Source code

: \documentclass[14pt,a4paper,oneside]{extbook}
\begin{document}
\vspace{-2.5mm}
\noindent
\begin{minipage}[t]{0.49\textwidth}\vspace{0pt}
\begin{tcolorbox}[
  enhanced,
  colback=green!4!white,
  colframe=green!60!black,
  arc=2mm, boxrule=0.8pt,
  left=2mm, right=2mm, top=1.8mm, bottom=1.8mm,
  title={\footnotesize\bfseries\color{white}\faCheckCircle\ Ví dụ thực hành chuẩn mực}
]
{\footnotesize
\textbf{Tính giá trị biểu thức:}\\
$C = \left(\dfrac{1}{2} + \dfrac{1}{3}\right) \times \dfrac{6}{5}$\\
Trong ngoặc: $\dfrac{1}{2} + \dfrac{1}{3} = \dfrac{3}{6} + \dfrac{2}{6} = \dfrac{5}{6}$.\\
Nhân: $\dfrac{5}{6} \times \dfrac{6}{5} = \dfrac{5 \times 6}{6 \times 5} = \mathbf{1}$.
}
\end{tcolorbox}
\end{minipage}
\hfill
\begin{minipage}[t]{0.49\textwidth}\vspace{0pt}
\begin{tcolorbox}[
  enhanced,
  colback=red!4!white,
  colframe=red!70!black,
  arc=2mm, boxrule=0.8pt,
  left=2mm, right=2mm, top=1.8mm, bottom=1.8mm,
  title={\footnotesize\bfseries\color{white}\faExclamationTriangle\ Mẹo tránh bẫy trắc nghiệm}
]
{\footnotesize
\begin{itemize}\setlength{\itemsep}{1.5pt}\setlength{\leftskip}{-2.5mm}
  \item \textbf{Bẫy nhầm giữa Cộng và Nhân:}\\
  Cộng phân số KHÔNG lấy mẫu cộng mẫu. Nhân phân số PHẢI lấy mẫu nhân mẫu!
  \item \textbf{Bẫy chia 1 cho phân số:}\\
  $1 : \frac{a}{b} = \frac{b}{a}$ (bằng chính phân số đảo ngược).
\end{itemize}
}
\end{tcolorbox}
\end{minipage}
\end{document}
_____
WORK TASK - Check each line of the entries above for the string "times", and return those that contain it.

SOLUTION TO THIS PROBLEM -
$C = \left(\dfrac{1}{2} + \dfrac{1}{3}\right) \times \dfrac{6}{5}$\\
Nhân: $\dfrac{5}{6} \times \dfrac{6}{5} = \dfrac{5 \times 6}{6 \times 5} = \mathbf{1}$.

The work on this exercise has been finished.